A kd-tree is a data structure to store multidimensional points in such a way, that it is easy and fast to repeatedly find nearest neighbours.
For further explanations see http://en.wikipedia.org/wiki/Kd-tree.

For loading this package you can use the ConfigurationOfSciSmalltalk :

Gofer new smalltalkhubUser: 'SergeStinckwich' project:'SciSmalltalk';
       package:'ConfigurationOfSciSmalltalk'; load.
"this loads Math-KDTree and the tests:"
(ConfigurationOfSciSmalltalk project version:#stable)
       load:'Math-Tests-KDTree'.
"and if you want to make the code more efficient, 
this can eventually help (it did help me):"
(ConfigurationOfSciSmalltalk project version:#stable)
       load:'Math-Benchmarks-KDTree'.

You construct a kdtree using #withAll:

kd:=KDTree withAll: aCollectionOfVectors.

where a Vector can be any collection of numbers that understands #at:
You can then find the nearest neighbours of anotherVector in aCollectionOfVectors with #nnSearch:i:

kd nnSearch: anotherVector i: numberOfNearestNeighbours.

that is essentially everything that is to say about its use. the IndexedKDTree returns the indices of the nearest neighbours (in aCollectionOfVectors) instead of the nearest neighbours itself. and if more than one neighbour is searched, it additionally returns the squared distances between the vector and its neighbours, iow for each nearest neighbour it returns an Array #(index squaredDistance).

Let me make a simple application just as an example how it can be used (attention: i do use some code here, that uses the package Math-DHB-Numerical, but one could do the same without that of course, i think its only the Float random expression).

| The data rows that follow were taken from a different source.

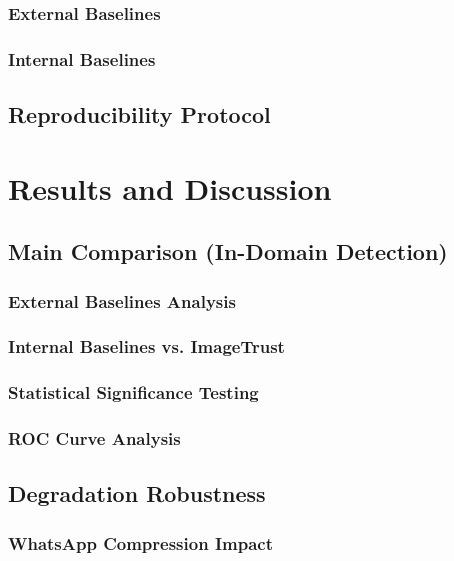\subsection{External Baselines}
\subsection{Internal Baselines}

\section{Reproducibility Protocol}\label{sec:reproducibility}



\chapter{Results and Discussion}\label{chap:results}

\section{Main Comparison (In-Domain Detection)}\label{sec:main-comparison}
\subsection{External Baselines Analysis}
\subsection{Internal Baselines vs. ImageTrust}
\subsection{Statistical Significance Testing}
\subsection{ROC Curve Analysis}

\section{Degradation Robustness}\label{sec:degradation}
\subsection{WhatsApp Compression Impact}
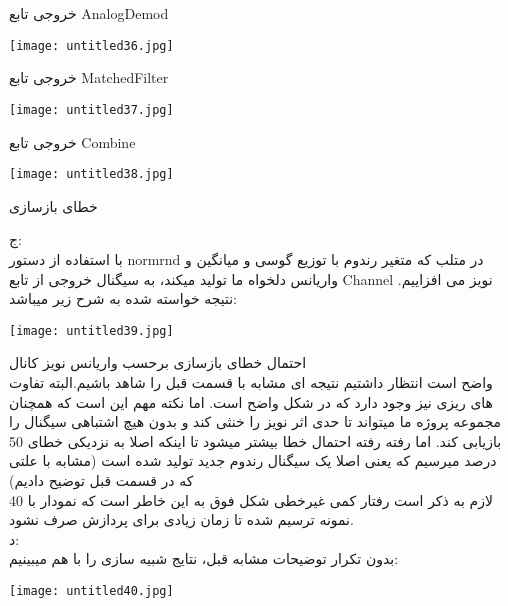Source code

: \centering
خروجی تابع AnalogDemod
 

\begin{center}
    \texttt{[image: untitled36.jpg]}
\end{center}

\centering
خروجی تابع MatchedFilter
 

\begin{center}
    \texttt{[image: untitled37.jpg]}
\end{center}

\centering
خروجی تابع Combine
 

\begin{center}
    \texttt{[image: untitled38.jpg]}
\end{center}

\centering
خطای بازسازی


\raggedleft
ج:
\\
با استفاده از دستور normrnd در متلب که متغیر رندوم با توزیع گوسی و میانگین و واریانس دلخواه ما تولید میکند، به سیگنال خروجی از تابع Channel نویز می افزاییم. نتیجه خواسته شده به شرح زیر میباشد:


\begin{center}
    \texttt{[image: untitled39.jpg]}
\end{center}

\centering
احتمال خطای بازسازی برحسب واریانس نویز کانال
\\[0.5cm]
\raggedleft
\justify
واضح است انتظار داشتیم نتیجه ای مشابه با قسمت قبل را شاهد باشیم.البته تفاوت های ریزی نیز وجود دارد که در شکل واضح است. اما نکته مهم این است که همچنان مجموعه پروژه ما میتواند تا حدی اثر نویز را خنثی کند و بدون هیچ اشتباهی سیگنال را بازیابی کند. اما رفته رفته احتمال خطا بیشتر میشود تا اینکه اصلا به نزدیکی خطای 50 درصد میرسیم که یعنی اصلا یک سیگنال رندوم جدید تولید شده است (مشابه با علتی که در قسمت قبل توضیح دادیم)
\\
لازم به ذکر است رفتار کمی غیرخطی شکل فوق به این خاطر است که نمودار با 40 نمونه ترسیم شده تا زمان زیادی برای پردازش صرف نشود.
\\[1cm]



د:
\\
بدون تکرار توضیحات مشابه قبل، نتایج شبیه سازی را با هم میبینیم:

\begin{center}
    \texttt{[image: untitled40.jpg]}
\end{center}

"let's say we have some simple 1-dimensional data"  
sine:= (1 to: 50 by: 0.2)collect: [:i|i sin ].  
"let's blur that a little bit"  
dirtysine :=sine collect: [:i|i +Float random-0.5].  
"now suppose we want to clean up the mess by partititioning that mess and then
averaging the most similar partitions.  
ok, first we calc the partition"  
partitionLength:=30.   
partition := (1 to: (dirtysine size+1 -partitionLength))collect: 
	[:i|( dirtysine copyFrom: i to:( i+partitionLength-1)) ].  
"then we make a kdtree so that it does not take too long 
to find the most similar parts"  
tree:=KDTree withAll: partition.   
"say we want to average 30 partitions"  
numberOfNeighbours :=30.  
"then we go through all partitions, find its neighbours 
and calc the average for each of them"  
averagedPartition :=(1 to: partition size)collect: [:i| |neighbours|   
	neighbours :=(tree nnSearch: (partition at: i) i: numberOfNeighbours)  
                        reduce: [ :a :b | a + b ].  
	neighbours / numberOfNeighbours].  
"what we have now with 'averagedPartition' is an averaged version of 
'partition' . we can now reconstruct a somewhat smoother version of the 
original mess by undoing the partition thing, iow reversing the calculation 
of the partition we did in the first part"  
reconstruction :=Array new:(sine size).  
(1 to: sine size)do:[:i| |n sum|  
	n:=0.  
	sum:=0.  
	1 to: averagedPartition first size do:[:k|  
		(i between: k and: (averagedPartition size+k-1)) ifTrue:  
			[n:=n+1.sum:=sum+((averagedPartition at:(i+1-k))at:k)] ].  
	reconstruction at:i put: (sum/n)].  
"ok, lets calc the errors"  
((sine - dirtysine) squared sum / sine size)sqrt . " 0.2901228130544897"  
((sine - reconstruction) squared sum / sine size)sqrt . " 0.07493816828762763"  
"well, it seems the code did its thing"

The result of this calculation looks like this: plot

Now for some speed comparisons - the speed obviously depends on which kind of collection one uses to store the vectors. the benchmarks use data consisting of 2000 vectors and search 20 times for the 10 nearest neighbours of different vectors:

KDTreeBenchmark run:5 with: FloatArray .
" Report for: KDTreeBenchmark
Benchmark SearchTree4Dim
SearchTree4Dim total: iterations=5 runtime: 15.2ms +/-4.1

Benchmark BuildTree1Dim
BuildTree1Dim total: iterations=5 runtime: 82.40ms +/-0.81

Benchmark BuildTree4Dim
BuildTree4Dim total: iterations=5 runtime: 106.40ms +/-0.81

Benchmark BuildAndSearchStupidNN1Dim
BuildAndSearchStupidNN1Dim total: iterations=5 runtime: 192.0ms +/-1.3

Benchmark SearchTree1Dim
SearchTree1Dim total: iterations=5 runtime: 2.80ms +/-0.99

Benchmark BuildAndSearchStupidNN4Dim
BuildAndSearchStupidNN4Dim total: iterations=5 runtime: 212.0ms +/-4.2"
KDTreeBenchmark run:5 with: Array .
" Report for: KDTreeBenchmark
Benchmark SearchTree4Dim
SearchTree4Dim total: iterations=5 runtime: 18.8ms +/-3.7

Benchmark BuildTree1Dim
BuildTree1Dim total: iterations=5 runtime: 41.60ms +/-0.81

Benchmark BuildTree4Dim
BuildTree4Dim total: iterations=5 runtime: 50.8ms +/-4.7

Benchmark BuildAndSearchStupidNN1Dim
BuildAndSearchStupidNN1Dim total: iterations=5 runtime: 230.0ms +/-1.8

Benchmark SearchTree1Dim
SearchTree1Dim total: iterations=5 runtime: 2.80ms +/-0.99

Benchmark BuildAndSearchStupidNN4Dim
BuildAndSearchStupidNN4Dim total: iterations=5 runtime: 322.4ms +/-4.1"

one can see that FloatArrays are fastest for searching (because of their use of primitives in some timeconsuming calculation) but the difference to the other collections are not that great anymore with the latest changes in the code. but the build time is longest. Arrays generally work quite nicely.